Habits, they say, are difficult to break. You cannot teach an old dog new tricks is the cliché most people use to describe the difficulty of embracing change. This brings me to my topic: Using technology in construction.
I have always said that the reason I went into the real estate industry is because, up until I completed university, I never had a room to myself. I look at the luxury my children enjoy – having their own rooms with en-suite facilities – and I cannot be grateful enough for how far I have come. But that was what I wanted while growing up. I wanted to ensure that my offspring did not have to suffer or go through what I did – sleeping in the same room with almost all my siblings; unable to turn the light (lantern) on and off when I wanted to study; or sleep when I wanted to.
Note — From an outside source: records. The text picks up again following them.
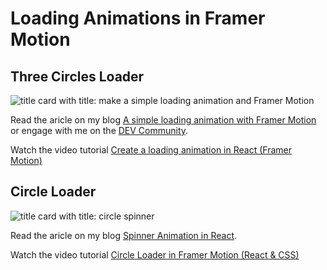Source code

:# Loading Animations in Framer Motion

## Three Circles Loader

![title card with title: make a simple loading animation and Framer Motion](https://blog.sethcorker.com/content/images/size/w2000/2019/11/Copy-of-Transitions---Dev.png)

Read the aricle on my blog [A simple loading animation with Framer Motion](https://blog.sethcorker.com/an-easy-loading-animation-with-framer-motion/) or engage with me on the [DEV Community](https://dev.to/darthknoppix/a-simple-loading-animation-with-framer-motion-5f8o).

Watch the video tutorial [Create a loading animation in React (Framer Motion)](https://www.youtube.com/watch?v=aHqTM0WFdpk)

## Circle Loader

![title card with title: circle spinner](https://blog.sethcorker.com/content/images/size/w2000/2019/12/Cover---Spinner.jpg)

Read the aricle on my blog [Spinner Animation in React](https://blog.sethcorker.com/spinner-animation-in-react/).

Watch the video tutorial [Circle Loader in Framer Motion (React & CSS)](https://www.youtube.com/watch?v=bhpdMlCnwaM)
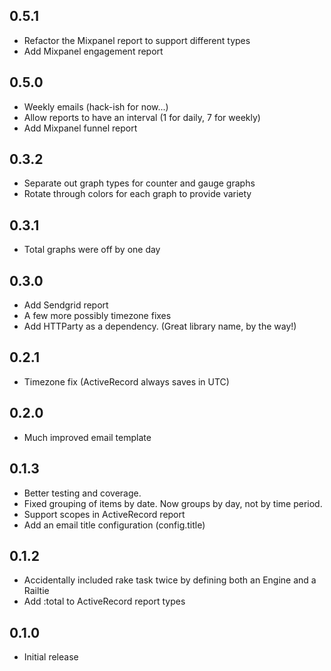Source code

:## 0.5.1

- Refactor the Mixpanel report to support different types
- Add Mixpanel engagement report

## 0.5.0

- Weekly emails (hack-ish for now...)
- Allow reports to have an interval (1 for daily, 7 for weekly)
- Add Mixpanel funnel report

## 0.3.2

- Separate out graph types for counter and gauge graphs
- Rotate through colors for each graph to provide variety

## 0.3.1

- Total graphs were off by one day

## 0.3.0

- Add Sendgrid report
- A few more possibly timezone fixes
- Add HTTParty as a dependency. (Great library name, by the way!)

## 0.2.1

- Timezone fix (ActiveRecord always saves in UTC)

## 0.2.0

- Much improved email template

## 0.1.3

- Better testing and coverage.
- Fixed grouping of items by date. Now groups by day, not by time period.
- Support scopes in ActiveRecord report
- Add an email title configuration (config.title)

## 0.1.2

- Accidentally included rake task twice by defining both an Engine and a Railtie
- Add :total to ActiveRecord report types

## 0.1.0

- Initial release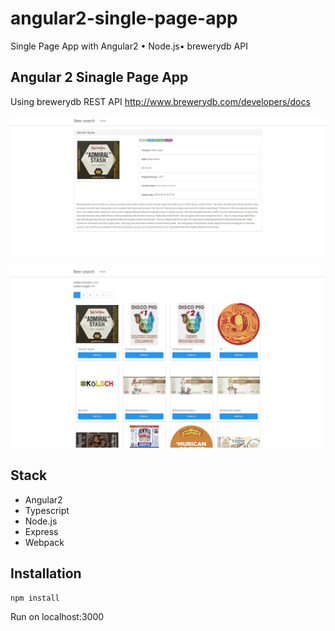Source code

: # angular2-single-page-app
Single Page App with Angular2 • Node.js• brewerydb API

## Angular 2 Sinagle Page App

Using brewerydb REST API http://www.brewerydb.com/developers/docs

![screenshot](/main.JPG)

![screenshot](/profile.JPG "Profile")

Stack
-----

- Angular2
- Typescript
- Node.js
- Express
- Webpack

Installation
------------

    npm install

Run on localhost:3000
This was all due to the fact that homes in the part of Africa where I grew up were a rich man’s toy. If your parents were government workers or market traders, owning a house or apartment was the stuff made of dreams. Senior government officers lived in state-built bungalows or leftover Colonial buildings. Low-cost homeownership was practically non-existent. In fact, the 1970s government of Ghana tried building a type of low-cost home known as “nurses quarters”. This was about as far as a nurse/teacher or lucky government worker could aspire to. It was rented out to them, not sold.
Fast-forward 30 years (2014) and you will see the Africa I left behind over 20 years ago – completely different. In practically every African city – from Accra to Addis Ababa, Lagos to Nairobi – there are modern architectural buildings in cities with amazing skylines. Hotels, office accommodation, public buildings, hospitals, and retail malls are all built to a very high standard. Residential homes are now categorised into luxury, middle-range and affordable housing. The “L” word (low cost) previously used to describe cheap government buildings for the masses has now being upgraded to an “A” word (affordable housing). Everybody wants to be associated with something affordable. Who wants to be associated with “low cost”? The stigma of anything low cost is not something anyone wants to attach to themselves.
Making homes affordable for all
Even though times have moved on and inventions have helped expedite the building process, there are still huge challenges facing Africa. Almost all African countries have major housing deficits. The majority of people still live in squalor, and in tin shacks and mud houses. I like mud houses because I lived in one. I like the coolness the grass roof provides in the hot African sunshine. But that is beside the point. African governments must strive to make homes available to the majority who cannot afford to build on their own or purchase anything beyond their means. Doing this will require a concerted effort by governments to do anything possible to source the technology and funding to deliver housing policies that are designed to make the life of the average, hard-working person better.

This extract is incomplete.